Microsoft Excel is a very popular tool among users, so it’s common to find Excel files when implementing extraction, transformation, and loading (ETL) processes. After I explain the reasons why users create Excel files and where you might find them, I’ll talk about some common problems that you might encounter when dealing with them in ETL processes, such as problems with drivers, hidden data, data types, certain transformations, separators, and worksheet variants. I’ll also present the recommended solutions for these problems.
Why Excel Files Are Created and Where to Find Them
Excel is a commonly used tool in companies for several reasons:
Users feel very comfortable using Excel to manage and visualize data.
Users often export data (e.g., query results, reports) from other applications to Excel workbooks because many applications provide that option. So, Excel workbooks are used for information storage, as Figure 1 shows.
When other applications don’t offer users a way to manage data, users turn to Excel.
For example, suppose an HR manager wants to classify store employees by the store in which they work, but the application used by the HR manager doesn’t have a column to note the store classification. The HR manager might create an Excel workbook, list all the employees, then specify the store in which each employee works. Instead of asking the IT department to create an application to manage some data, users might create Excel workbooks. For example, in order to track and compare the rates of suppliers, a purchasing clerk might create a new Excel workbook that lists the suppliers, the products they offer, and the prices of those products.

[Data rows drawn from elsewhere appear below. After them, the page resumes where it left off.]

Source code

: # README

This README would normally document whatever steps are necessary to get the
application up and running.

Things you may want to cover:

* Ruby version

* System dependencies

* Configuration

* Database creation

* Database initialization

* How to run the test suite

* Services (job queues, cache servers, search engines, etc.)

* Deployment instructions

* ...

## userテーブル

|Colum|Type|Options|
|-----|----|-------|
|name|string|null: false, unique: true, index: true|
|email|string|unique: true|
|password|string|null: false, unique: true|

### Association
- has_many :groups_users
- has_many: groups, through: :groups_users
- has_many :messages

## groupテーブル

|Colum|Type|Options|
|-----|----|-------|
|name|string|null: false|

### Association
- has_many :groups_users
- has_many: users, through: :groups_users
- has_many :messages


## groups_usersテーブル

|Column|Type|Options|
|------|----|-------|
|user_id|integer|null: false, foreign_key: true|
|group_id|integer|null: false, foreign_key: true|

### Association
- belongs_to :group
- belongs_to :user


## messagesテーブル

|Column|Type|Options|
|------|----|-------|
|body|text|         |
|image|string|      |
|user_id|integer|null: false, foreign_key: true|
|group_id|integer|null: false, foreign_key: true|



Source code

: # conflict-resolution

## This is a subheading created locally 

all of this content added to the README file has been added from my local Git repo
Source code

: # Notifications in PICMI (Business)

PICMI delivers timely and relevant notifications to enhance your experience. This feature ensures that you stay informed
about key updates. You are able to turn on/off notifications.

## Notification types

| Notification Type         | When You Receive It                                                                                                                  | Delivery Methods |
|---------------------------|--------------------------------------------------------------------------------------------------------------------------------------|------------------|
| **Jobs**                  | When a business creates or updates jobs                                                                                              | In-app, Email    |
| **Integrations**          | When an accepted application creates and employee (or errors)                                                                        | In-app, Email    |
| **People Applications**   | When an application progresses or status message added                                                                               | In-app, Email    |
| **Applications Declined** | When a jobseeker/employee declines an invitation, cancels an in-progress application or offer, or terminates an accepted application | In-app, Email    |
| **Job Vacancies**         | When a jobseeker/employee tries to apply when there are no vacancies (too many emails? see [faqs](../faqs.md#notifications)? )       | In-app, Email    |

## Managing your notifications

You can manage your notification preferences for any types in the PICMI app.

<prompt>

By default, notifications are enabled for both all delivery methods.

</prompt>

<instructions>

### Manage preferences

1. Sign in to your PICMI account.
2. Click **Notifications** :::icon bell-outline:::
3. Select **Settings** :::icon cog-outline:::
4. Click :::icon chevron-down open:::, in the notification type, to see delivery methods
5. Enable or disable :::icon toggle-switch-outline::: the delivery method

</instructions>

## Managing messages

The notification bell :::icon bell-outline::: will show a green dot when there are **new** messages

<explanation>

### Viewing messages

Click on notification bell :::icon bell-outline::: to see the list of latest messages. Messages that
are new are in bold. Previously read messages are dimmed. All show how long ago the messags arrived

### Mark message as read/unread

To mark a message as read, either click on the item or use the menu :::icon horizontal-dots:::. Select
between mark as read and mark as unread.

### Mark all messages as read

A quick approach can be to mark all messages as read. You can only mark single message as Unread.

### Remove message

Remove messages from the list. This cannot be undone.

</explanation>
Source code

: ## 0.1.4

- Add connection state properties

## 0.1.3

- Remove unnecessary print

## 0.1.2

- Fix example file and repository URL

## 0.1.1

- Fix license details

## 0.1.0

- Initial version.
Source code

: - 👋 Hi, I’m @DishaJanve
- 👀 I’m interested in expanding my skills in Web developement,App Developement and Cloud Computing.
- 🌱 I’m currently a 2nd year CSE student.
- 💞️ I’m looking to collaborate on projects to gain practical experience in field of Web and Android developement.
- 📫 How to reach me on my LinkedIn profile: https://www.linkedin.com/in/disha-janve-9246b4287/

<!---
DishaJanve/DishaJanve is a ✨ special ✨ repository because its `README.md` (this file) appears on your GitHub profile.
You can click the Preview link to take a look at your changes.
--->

Users might use Excel to connect to several relational and multidimensional data sources in order to query them, then store the query results in Excel workbooks.

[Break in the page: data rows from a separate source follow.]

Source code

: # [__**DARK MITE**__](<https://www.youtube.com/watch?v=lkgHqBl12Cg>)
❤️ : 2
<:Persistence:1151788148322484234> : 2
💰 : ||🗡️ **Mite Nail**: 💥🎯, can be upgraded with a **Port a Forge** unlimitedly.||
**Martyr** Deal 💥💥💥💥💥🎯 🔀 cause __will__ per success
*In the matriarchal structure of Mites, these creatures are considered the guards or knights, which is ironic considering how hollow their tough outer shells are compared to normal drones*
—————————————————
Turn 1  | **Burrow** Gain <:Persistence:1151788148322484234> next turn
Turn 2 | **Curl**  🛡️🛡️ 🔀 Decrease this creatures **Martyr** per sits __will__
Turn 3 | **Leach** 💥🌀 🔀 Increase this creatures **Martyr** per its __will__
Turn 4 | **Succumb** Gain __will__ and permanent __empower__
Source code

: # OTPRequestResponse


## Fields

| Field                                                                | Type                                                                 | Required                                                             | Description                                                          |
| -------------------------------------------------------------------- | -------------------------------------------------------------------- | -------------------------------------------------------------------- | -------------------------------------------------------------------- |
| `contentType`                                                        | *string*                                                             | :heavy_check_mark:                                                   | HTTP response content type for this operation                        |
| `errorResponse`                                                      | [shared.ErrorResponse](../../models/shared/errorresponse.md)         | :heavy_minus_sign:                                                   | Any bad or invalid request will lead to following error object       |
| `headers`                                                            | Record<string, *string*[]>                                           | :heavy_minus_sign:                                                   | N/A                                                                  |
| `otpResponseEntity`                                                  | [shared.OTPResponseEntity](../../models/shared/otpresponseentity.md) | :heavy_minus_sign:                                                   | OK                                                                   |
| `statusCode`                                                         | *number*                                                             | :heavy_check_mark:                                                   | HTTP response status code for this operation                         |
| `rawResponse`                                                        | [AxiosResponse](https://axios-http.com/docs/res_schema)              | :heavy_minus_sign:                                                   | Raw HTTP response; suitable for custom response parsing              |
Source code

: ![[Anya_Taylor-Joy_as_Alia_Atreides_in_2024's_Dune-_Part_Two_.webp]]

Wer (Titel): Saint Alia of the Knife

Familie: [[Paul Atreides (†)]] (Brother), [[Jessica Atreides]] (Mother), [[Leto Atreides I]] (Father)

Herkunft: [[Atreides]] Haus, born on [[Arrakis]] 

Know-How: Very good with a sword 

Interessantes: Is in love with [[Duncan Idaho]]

Figure 1: Excel as information storage
As you can see, Excel complements the existing applications in companies in many ways. Therefore, Excel becomes both a source of data and a destination for data, as Figure 2 shows.
Figure 2: Excel as a source and a destination
When dealing with the execution of ETL tasks, you usually find Excel files between sources and destinations. So, I recommend that whenever you deal with a business intelligence (BI) project, you review in detail all the Excel files in the company. It’s common to find Excel files that contain important business information that isn’t stored in any other application. If you find some, you must deal with them in your ETL processes.
Sometimes we find Excel files just because the user feels comfortable with this tool, and it doesn’t really matter the format in which they’re stored because of their simplicity. For example, in a case like the previous one, in which the user creates in Excel a table with codes and descriptions of provinces. In such cases, and given that Excel works without any problem and in a clear way for the user with the format .CSV (Comma Separated Values), we must consider if it’s worth avoiding problems and restrictions of Excel and just storing the information in .CSV format. We just have to talk to the user in order to establish the storage format. Let’s weigh up the pros and cons of the Excel format in comparison to the .CSV format.
Given the frequency in which important business information is found in Excel files, let’s look at the typical problems that you’ll encounter when you use Excel files as a source when working with SQL Server Integration Services (SSIS) packages in ETL processes.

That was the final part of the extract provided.